Marcelo Figueras
Escribiendo sobre Capote para una revista argentina se me ocurrió que, en un panorama lleno de películas de contenido político (Munich, Syriana, Crash, Good Night, and Good Luck, entre las que rondan el Oscar; The Road to Guantánamo, entre las que deslumbran en el Festival de Berlín), la que tenía el mensaje más significativo en estos tiempos era, aunque parezca sorprendente, nada más y nada menos que Capote. Está claro que las otras lidian con esos problemas gravísimos que nunca se ausentan de las primeras planas, desde el conflicto árabe-palestino y la guerra por la posesión de los recursos petroleros hasta la flagrante limitación de los derechos individuales. Capote se limita a contar un episodio en la vida de un autor a quien la política y los problemas del mundo parecían importarle poco. Y sin embargo resuena con ecos que exceden el mundo literario y la era precisa de la anécdota, para echar luz sobre uno de los males más propios de este tiempo.
Capote cuenta seis años en la vida del escritor, desde que se le ocurrió que un cuádruple asesinato en el pueblito de Holcomb, Texas, podía ser un buen tema sobre el que escribir, hasta el momento en que el libro resultante –A sangre fría– lo consagra como el más grande escritor norteamericano vivo. Esa es la piel del relato, los hechos exteriores de los que da cuenta. Al mismo tiempo Capote narra la forma en que el escritor manipula a los protagonistas del hecho policial, los asesinos Perry Smith y Richard Hickock, para su propio beneficio. Capote está convencido de que el libro que escribirá, narrando hechos verdaderos con procedimientos literarios, lo catapultará a la gloria. En esto no se equivoca. Lo que no ha medido bien es la diferencia que existe entre manipular personajes de ficción y manipular seres de carne y hueso. Uno puede determinar que sus personajes imaginarios hagan lo que a uno se le ocurra, por disparatado que parezca: eso es la ficción. Para lograr un efecto similar con hombres de verdad el trabajo es muy distinto; puede significar la necesidad de seducir, de presionar, de engañar al otro; y hasta de digitar hechos externos, como hace Capote cuando se niega a conseguir nuevos abogados para Smith y Hickock.
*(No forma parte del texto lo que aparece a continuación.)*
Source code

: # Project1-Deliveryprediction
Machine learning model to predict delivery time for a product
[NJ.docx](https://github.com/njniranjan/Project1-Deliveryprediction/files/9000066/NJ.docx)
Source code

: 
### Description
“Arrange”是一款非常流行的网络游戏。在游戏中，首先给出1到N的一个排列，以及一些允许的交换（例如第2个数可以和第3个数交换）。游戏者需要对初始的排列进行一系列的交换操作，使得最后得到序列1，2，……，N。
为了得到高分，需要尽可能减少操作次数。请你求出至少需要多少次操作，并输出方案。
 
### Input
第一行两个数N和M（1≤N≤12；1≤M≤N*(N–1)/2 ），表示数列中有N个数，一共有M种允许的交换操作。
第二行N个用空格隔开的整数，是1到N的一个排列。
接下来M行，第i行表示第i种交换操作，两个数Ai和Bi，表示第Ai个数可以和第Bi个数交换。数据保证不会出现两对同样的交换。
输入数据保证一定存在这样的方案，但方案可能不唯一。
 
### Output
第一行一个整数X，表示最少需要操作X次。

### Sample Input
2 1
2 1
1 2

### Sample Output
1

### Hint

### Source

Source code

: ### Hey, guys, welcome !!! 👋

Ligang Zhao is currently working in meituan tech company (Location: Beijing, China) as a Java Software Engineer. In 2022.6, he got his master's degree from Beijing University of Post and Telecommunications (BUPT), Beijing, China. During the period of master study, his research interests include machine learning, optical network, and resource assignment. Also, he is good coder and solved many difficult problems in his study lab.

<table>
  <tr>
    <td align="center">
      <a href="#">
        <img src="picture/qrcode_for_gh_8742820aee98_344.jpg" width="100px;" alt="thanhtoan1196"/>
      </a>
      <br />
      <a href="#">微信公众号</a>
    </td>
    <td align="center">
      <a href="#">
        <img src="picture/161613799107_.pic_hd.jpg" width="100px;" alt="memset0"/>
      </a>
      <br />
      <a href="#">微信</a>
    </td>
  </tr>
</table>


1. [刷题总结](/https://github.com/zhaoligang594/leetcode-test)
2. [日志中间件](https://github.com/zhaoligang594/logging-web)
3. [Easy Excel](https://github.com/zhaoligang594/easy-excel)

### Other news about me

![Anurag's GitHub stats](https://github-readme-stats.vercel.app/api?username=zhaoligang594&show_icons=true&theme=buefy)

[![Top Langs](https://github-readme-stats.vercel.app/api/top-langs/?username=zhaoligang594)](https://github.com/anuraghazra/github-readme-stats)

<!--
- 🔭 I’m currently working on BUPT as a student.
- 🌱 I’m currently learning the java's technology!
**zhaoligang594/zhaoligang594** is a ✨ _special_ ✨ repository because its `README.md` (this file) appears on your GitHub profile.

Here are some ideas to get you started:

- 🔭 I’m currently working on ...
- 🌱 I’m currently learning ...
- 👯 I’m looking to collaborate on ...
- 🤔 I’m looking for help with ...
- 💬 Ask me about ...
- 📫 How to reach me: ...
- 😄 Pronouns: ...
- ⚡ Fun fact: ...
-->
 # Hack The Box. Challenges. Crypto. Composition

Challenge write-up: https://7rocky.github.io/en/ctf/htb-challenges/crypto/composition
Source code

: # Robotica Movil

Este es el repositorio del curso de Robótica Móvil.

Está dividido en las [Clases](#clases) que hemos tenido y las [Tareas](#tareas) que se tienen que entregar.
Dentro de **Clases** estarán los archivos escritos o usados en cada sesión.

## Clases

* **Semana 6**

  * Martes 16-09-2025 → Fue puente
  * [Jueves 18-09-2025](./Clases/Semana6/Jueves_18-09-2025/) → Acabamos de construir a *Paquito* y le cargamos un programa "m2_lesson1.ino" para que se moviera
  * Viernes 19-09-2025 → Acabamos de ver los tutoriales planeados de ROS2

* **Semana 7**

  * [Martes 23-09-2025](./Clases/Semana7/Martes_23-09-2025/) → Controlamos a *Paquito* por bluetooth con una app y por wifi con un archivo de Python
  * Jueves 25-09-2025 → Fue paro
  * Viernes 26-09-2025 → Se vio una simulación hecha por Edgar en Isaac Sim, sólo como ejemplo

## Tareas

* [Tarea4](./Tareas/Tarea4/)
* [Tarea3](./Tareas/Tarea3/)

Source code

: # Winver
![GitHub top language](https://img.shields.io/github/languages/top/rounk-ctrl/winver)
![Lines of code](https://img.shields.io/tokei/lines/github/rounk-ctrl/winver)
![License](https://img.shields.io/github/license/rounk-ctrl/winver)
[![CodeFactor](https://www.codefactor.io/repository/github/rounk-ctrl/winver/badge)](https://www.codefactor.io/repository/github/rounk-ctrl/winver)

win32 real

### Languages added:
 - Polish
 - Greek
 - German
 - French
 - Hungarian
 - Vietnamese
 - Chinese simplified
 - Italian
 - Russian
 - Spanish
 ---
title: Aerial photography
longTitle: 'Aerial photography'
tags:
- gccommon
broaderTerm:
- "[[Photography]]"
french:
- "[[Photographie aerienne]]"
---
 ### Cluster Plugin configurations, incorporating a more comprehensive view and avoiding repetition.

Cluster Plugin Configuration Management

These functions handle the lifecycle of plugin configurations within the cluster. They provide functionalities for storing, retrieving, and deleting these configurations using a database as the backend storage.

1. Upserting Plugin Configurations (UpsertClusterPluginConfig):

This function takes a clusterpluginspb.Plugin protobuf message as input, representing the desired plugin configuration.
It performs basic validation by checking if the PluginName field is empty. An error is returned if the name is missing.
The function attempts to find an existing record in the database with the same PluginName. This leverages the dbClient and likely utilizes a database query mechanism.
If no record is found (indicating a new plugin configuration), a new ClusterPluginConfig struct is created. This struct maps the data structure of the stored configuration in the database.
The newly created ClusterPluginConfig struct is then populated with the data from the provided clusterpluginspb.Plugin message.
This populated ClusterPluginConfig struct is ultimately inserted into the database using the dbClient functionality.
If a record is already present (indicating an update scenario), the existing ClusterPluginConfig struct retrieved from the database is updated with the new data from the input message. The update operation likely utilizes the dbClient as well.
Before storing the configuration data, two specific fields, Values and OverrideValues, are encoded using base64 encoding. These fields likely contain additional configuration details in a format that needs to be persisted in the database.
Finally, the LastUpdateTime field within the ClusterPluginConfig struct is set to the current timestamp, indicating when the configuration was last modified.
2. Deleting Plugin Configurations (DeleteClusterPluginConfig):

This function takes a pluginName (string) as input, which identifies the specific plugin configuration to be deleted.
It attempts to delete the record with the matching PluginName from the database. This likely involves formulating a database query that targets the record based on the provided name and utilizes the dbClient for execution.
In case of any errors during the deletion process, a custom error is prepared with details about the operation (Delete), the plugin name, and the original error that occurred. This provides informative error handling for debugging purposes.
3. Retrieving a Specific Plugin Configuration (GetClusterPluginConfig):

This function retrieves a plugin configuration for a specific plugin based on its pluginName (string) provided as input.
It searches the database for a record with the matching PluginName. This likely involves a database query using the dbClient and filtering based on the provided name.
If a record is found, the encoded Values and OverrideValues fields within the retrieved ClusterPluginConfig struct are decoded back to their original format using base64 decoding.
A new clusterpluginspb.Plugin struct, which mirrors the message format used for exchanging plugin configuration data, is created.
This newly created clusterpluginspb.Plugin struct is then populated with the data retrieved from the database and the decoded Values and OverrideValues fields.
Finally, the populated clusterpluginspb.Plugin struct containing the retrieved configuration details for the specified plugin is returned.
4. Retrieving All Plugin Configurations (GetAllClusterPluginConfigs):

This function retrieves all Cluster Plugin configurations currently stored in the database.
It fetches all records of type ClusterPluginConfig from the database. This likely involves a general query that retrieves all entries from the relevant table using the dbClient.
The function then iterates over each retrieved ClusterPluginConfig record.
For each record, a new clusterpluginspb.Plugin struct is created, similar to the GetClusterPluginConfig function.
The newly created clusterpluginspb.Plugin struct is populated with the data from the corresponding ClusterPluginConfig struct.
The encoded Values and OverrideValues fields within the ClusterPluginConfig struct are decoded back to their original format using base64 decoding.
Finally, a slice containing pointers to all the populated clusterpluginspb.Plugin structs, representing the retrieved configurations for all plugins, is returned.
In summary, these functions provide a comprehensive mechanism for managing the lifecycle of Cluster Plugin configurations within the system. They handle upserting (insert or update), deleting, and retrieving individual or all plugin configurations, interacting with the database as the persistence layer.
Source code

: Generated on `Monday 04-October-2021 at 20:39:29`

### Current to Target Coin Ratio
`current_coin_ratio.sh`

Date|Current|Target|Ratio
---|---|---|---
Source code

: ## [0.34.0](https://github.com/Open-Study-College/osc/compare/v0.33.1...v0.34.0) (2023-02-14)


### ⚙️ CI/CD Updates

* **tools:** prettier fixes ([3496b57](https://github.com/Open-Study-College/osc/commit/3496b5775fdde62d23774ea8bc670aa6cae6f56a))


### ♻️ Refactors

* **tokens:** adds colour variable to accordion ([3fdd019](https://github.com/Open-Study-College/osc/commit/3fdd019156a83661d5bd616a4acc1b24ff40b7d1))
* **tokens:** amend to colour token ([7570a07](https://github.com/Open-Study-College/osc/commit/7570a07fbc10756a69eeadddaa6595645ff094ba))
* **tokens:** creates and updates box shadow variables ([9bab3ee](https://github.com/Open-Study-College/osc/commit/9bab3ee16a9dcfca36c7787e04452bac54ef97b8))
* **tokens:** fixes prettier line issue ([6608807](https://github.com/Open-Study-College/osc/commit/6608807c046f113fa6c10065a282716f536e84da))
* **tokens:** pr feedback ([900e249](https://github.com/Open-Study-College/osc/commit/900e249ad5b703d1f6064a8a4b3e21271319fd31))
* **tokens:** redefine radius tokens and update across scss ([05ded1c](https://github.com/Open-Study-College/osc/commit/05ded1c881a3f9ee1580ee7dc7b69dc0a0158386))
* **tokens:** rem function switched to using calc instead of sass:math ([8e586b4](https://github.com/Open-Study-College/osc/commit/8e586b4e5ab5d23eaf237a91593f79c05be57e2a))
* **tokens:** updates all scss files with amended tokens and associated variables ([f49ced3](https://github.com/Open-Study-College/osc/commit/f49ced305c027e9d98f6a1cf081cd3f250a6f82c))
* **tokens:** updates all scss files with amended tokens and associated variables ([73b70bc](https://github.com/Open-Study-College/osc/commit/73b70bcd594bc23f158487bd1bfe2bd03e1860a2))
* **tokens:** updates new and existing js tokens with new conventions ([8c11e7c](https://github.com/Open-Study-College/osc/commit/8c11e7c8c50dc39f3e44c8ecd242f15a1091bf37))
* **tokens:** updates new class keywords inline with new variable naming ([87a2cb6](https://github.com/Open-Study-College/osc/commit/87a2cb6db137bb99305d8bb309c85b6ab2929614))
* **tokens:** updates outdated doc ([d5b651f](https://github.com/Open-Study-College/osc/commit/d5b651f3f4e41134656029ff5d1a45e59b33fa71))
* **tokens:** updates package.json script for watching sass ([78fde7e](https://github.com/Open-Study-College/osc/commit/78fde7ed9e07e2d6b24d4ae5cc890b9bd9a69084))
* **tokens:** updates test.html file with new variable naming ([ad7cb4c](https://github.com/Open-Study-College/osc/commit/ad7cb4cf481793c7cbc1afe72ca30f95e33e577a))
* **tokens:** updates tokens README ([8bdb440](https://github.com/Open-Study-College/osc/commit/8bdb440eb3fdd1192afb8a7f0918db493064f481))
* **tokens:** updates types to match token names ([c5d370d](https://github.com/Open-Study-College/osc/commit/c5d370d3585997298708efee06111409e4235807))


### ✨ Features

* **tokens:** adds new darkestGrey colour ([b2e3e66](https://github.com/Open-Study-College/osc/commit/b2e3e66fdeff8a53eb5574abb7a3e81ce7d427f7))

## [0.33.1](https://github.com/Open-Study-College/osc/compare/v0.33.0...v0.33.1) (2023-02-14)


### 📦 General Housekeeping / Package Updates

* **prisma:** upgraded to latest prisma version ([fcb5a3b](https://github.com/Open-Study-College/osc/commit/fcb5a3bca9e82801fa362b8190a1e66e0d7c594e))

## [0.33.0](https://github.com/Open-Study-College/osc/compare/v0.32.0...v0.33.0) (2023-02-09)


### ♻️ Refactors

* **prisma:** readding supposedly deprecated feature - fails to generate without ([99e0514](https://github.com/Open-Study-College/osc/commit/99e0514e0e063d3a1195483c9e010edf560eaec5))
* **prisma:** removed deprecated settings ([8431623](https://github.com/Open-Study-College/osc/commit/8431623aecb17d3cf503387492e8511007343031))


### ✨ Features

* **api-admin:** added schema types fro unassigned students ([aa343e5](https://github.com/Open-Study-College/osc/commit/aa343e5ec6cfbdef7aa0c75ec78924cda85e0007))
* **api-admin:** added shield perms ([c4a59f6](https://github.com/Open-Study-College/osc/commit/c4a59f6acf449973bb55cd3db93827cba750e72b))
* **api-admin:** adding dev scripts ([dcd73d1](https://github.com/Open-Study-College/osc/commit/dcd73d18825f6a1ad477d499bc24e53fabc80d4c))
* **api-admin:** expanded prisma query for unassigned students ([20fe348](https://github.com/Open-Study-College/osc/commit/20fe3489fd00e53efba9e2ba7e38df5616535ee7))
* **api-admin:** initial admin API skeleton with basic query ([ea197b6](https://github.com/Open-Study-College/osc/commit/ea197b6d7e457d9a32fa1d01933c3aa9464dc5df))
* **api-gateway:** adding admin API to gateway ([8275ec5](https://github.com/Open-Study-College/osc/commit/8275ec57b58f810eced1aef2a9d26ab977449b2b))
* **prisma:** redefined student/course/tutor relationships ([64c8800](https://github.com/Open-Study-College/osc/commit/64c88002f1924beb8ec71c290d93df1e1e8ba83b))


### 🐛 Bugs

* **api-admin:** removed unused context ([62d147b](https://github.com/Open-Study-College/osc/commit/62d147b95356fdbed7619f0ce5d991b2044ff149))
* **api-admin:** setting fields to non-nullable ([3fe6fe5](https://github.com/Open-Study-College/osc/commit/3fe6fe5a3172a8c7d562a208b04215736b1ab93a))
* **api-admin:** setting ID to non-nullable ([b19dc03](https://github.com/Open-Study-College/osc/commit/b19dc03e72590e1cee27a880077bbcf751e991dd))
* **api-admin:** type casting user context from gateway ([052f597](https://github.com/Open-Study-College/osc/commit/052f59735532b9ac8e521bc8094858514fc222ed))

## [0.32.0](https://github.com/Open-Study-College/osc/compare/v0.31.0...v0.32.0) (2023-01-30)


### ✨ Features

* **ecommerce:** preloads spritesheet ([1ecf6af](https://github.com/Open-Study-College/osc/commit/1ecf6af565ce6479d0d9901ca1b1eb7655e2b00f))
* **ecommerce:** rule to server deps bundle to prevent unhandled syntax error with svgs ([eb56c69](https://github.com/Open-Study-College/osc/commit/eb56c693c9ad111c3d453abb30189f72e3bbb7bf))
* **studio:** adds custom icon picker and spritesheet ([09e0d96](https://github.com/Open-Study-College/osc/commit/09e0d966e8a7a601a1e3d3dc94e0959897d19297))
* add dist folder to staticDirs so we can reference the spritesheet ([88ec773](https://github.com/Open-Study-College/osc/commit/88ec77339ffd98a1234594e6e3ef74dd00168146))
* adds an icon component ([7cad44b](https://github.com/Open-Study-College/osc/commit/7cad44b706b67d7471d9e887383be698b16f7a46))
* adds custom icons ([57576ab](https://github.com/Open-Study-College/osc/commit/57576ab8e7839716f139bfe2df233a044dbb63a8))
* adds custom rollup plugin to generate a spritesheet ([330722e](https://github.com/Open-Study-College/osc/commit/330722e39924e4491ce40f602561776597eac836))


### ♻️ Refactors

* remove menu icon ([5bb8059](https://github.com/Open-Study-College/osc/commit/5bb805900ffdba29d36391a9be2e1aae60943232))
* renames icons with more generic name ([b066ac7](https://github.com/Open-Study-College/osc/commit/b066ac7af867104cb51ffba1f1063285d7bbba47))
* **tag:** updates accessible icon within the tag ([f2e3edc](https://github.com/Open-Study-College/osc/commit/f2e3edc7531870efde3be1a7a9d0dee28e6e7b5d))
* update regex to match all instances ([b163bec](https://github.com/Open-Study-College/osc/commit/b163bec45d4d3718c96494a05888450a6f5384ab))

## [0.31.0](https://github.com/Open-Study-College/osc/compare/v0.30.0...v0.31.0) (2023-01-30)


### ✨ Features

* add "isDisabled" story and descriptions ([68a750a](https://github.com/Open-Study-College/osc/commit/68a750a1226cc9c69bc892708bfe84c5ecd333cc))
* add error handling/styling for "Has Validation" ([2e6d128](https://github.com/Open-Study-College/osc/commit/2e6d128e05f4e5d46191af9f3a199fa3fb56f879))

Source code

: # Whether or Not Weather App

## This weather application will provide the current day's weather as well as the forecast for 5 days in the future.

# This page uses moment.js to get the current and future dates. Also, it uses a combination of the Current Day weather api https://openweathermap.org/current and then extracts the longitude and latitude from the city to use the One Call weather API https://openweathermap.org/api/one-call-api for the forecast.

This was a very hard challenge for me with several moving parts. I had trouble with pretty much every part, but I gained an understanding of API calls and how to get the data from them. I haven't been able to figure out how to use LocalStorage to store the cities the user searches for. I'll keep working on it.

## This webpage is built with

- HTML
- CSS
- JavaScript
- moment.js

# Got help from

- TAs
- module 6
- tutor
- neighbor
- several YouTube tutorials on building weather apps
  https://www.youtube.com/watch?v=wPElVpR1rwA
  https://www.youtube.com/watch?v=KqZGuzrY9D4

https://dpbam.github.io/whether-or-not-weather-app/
El único precio que uno paga por manipular a sus personajes de ficción es una mejor o una peor novela. El precio que uno paga al disponer sobre la vida de otro hombre es, por cierto, tan alto como inestimable.
Lo que Capote hace en el film no se diferencia mucho de lo que hacen a diario gran cantidad de estadistas. Creen que manipular la realidad nacional y mundial es tan simple como manipular una campaña, o una votación. En consecuencia se lanzan a hacerlo sin poseer real medida de las repercusiones; lo que ha resultado de invadir Irak, por ejemplo. Y así como Capote comprende que desea la muerte de Smith y de Hickock para obtener el final perfecto para su libro, muchos de estos líderes no dudan en matar a cuantos sean necesarios con tal de salvar su propio negocio. La vida ajena no vale nada para ellos: es una moneda más entre las que comercian a diario en su beneficio.
Capote es realista en la forma en que asume que esta gente suele triunfar en sus cometidos. El escritor se consagra. El Presidente obtiene su reelección. Pero también es impiadosa al mostrar el precio que se paga por ello, un precio para nada menor que la ganga fáustica. Después del éxito de A sangre fría, Capote devino en una caricatura de sí mismo. Jamás volvió a terminar un libro. Aquellos a quienes creía sus amigos le dieron la espalda cuando sospecharon que pensaba someterlos al mismo tratamiento vampírico que usó con Smith y Hickock. Terminó suicidándose con barbitúricos, al igual que su madre, al igual que la Marilyn a la que también había retratado a sangre fría; no volvió a ser original ni siquiera en la muerte. Nadie puede adivinar aún el destino de gente como George W. Bush, pero Capote nos permite imaginarlo.
No digo que películas como Munich o Syriana carezcan de mérito. Digo que Capote me parece un retrato más profundo sobre la América de estos tiempos.